A GAN (Generative Adversarial Network) is a recent and powerful idea in design of neural networks. While a GAN is technically a form of unsupervised learning, it cleverly captures much of the power of supervised learning models.
These models seem to have been used most widely in image generation contexts, but there is no reason they cannot be applied equally to other domains. When applied to images, GAN's often produce "surreal" and sometimes disturbing resemblances to real images.
For example, artist and A.I. enthusiast Robbie Barrat has produced these images derived from painted nudes:
Or mentioned in this Martin Giles article in MIT Technology Review are these authentic seeming images of "fake celebrities" (computer generated images trained from many images of actual celebrities):
The basic idea in a GAN is to run two neural networks in competition—hence the "adversarial" part of the name.
One neural network is a "generator." Its goal is to generate new data that cannot be distinguished from genuine samples used to develop the GAN. I.e. we do need to start with training datasets, but we do not have any known target feature that identifies correctness. This is an unsupervised network, but correctness is defined by "belonging to the training set" as opposed to being any other (distribution of) possible values for the features.
The other neural network is the "discriminator." Its goal is to distinguish synthetic samples or observations from genuine ones. The discriminator engages in a kind of supervised learning, since we the developers do know which image is which and can provide feedback to the discriminator. While supervised models are very powerful, real world data is rarely trying actively to fool them about the class a datum belongs to. In the GAN model, the adversary is specifically trying to outwit the classifier.
Of course, there are some cases in the real world where fake data tries actively to pass itself off. In forgery or fraud, a malicious actor is trying to create currency, or artwork, or some other item that can pass inspection by (human or machine) discriminators. And many kinds of fraud involve trying to create transactions or messages that are difficult to distinguish from legitimate ones. Unfortunately, GANs will probably be—in fact, probably already are—used to aid in some such fraud.
This O'Reilly Press illustration is a good summary:
For our sample code, we borrow and minimally change a GAN written by Dev Nag in his blog post Generative Adversarial Networks (GANs) in 50 lines of code (PyTorch). Given that it is a toy, designed for simplicity of presentation, all this GAN is trying to learn is a Gaussian random distribution.
%matplotlib inline
from matplotlib import pyplot as plt
import numpy as np
from scipy.stats import skew, kurtosis
import torch
import torch.nn as nn
import torch.optim as optim
from torch import sigmoid, tanh, relu
# For demonstration, we can use CPU target if CUDA not available
device = torch.device('cpu')
# Check the status of the GPU (if present)

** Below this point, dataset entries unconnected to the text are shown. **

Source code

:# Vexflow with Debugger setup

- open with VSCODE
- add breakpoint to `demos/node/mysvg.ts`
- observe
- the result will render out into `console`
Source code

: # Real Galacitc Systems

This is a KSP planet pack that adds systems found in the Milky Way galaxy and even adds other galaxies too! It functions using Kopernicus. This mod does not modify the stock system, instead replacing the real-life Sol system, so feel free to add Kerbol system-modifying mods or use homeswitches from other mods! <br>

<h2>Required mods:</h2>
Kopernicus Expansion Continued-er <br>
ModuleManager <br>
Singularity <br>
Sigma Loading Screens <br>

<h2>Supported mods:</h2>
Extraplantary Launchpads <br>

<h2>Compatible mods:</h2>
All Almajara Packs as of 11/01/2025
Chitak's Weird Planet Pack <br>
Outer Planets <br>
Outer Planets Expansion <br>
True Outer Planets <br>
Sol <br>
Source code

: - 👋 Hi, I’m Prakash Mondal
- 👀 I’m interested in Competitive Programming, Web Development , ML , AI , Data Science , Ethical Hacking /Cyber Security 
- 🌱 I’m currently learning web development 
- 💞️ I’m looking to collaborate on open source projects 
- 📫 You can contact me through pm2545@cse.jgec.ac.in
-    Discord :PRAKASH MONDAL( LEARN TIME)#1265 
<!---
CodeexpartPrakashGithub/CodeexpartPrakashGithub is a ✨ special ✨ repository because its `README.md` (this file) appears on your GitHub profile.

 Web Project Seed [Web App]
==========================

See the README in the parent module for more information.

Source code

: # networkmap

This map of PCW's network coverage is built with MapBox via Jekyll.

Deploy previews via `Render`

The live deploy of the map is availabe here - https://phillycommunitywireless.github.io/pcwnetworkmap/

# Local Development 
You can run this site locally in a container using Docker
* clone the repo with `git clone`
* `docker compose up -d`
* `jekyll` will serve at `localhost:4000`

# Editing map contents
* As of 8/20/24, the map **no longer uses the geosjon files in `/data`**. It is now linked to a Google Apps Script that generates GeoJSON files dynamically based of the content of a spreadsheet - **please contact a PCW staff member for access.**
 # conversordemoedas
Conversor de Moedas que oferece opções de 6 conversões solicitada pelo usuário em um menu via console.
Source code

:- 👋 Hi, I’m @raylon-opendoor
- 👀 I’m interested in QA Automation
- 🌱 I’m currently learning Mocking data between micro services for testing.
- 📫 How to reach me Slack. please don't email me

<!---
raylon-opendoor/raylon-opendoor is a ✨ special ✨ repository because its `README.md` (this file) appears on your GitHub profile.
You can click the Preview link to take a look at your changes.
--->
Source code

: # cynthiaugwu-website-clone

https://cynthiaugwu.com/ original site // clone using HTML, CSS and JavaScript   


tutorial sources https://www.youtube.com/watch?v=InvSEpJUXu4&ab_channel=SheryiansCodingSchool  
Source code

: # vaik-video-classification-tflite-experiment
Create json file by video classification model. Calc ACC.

if torch.cuda.is_available():
torch.cuda.memory_allocated()
# *MUCH* faster to run on GPU
device = torch.device('cuda')
print(device)
First thing, initialize the dataset in our mentioned random distribution. We have a number of choices about what "features" of the data we wish to model. For this example, we use simply the first four moments of the data, but we could easily use the raw points, or other abstractions of the "shape" of the data, as we wished.
def decorate_with_diffs(data, exponent, remove_raw_data=False):
mean = torch.mean(data.data, 1, keepdim=True)
mean_broadcast = torch.mul(torch.ones(data.size()), mean.tolist()[0][0])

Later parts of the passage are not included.